According to the annual Minority Rights Group report published a few days ago, “religious intolerance is the new racism”. What that means, in a nutshell, is that people are no longer hating other people on the grounds of the colour of their skin, but by the kind of scarves they wear, what day of the week they choose not to work, and what name they have for the Invisible presence supposedly responsible for creating the universe and all that is in it.

Will worldwide holy wars become the trademark of this century?

In the good old days of the 20th century, people of one religious persuasion who wished to persuade people of another religious persuasion to switch sides, mostly used rather gentle forms of coercion. They went out in the streets and handed out religious pamphlets.
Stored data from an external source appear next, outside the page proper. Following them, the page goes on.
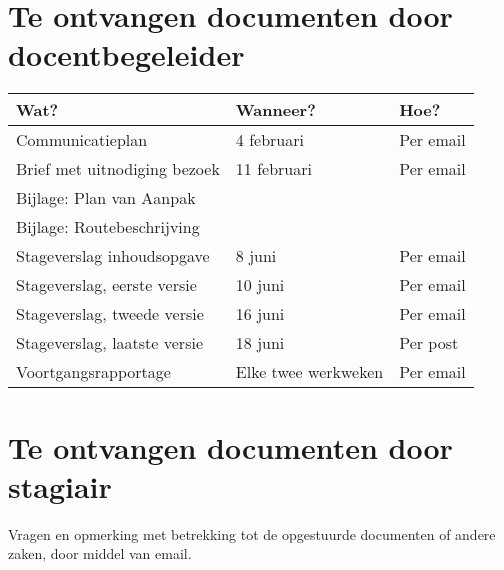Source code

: \section{Te ontvangen documenten door docentbegeleider}

\begin{tabularx}{\textwidth}{|X|l|l|}
\hline
Wat?&Wanneer?&Hoe?\\
\hline
Communicatieplan&4 februari&Per email\\
\hline
Brief met uitnodiging bezoek&11 februari&Per email\\
Bijlage: Plan van Aanpak&&\\
Bijlage: Routebeschrijving&&\\
\hline
Stageverslag inhoudsopgave&8 juni&Per email\\
\hline
Stageverslag, eerste versie&10 juni&Per email\\
\hline
Stageverslag, tweede versie&16 juni&Per email\\
\hline
Stageverslag, laatste versie&18 juni&Per post\\
\hline
Voortgangsrapportage&Elke twee werkweken&Per email\\
\hline
\end{tabularx}

\section{Te ontvangen documenten door stagiair}

Vragen en opmerking met betrekking tot de opgestuurde documenten of andere zaken, door middel van email.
They pitched massive tents and invited folk in with megaphones and banners. They offered free coffee and pancakes. They showered sinners with love and sheer persistence. At their worst, these folk have been a source of mild irritation. They had the annoying habit of ringing your front door bell at all hours of the day just to remind you there is only room for 144 000 in the kingdom. Some of them had a fanatical gleam in their eyes, most of them dressed funny, and almost all of them lacked a sense of humour. Many demanded money for their services in spite of not performing any specific service that we could see. It was always a bit difficult to get rid of them.

But as I said, those were the good old days of the previous century.

Now, they strap explosives to their bodies and blow one another to bits. They pass laws forbidding the wear of certain pieces of clothing. They put bombs in cars, in synagogues, at bus stops. They forbid the building of minarets. They fly airplanes into buildings. And, if they can’t manage to destroy the opposition by means of violence or silly laws, they use insults, they judge and condemn, they buy advertising space on the outside of buses, they harass, they threaten, they throw rocks and launch missiles, they create general mayhem.

All for the sake of a God who loves mankind, whatever his or her name may be.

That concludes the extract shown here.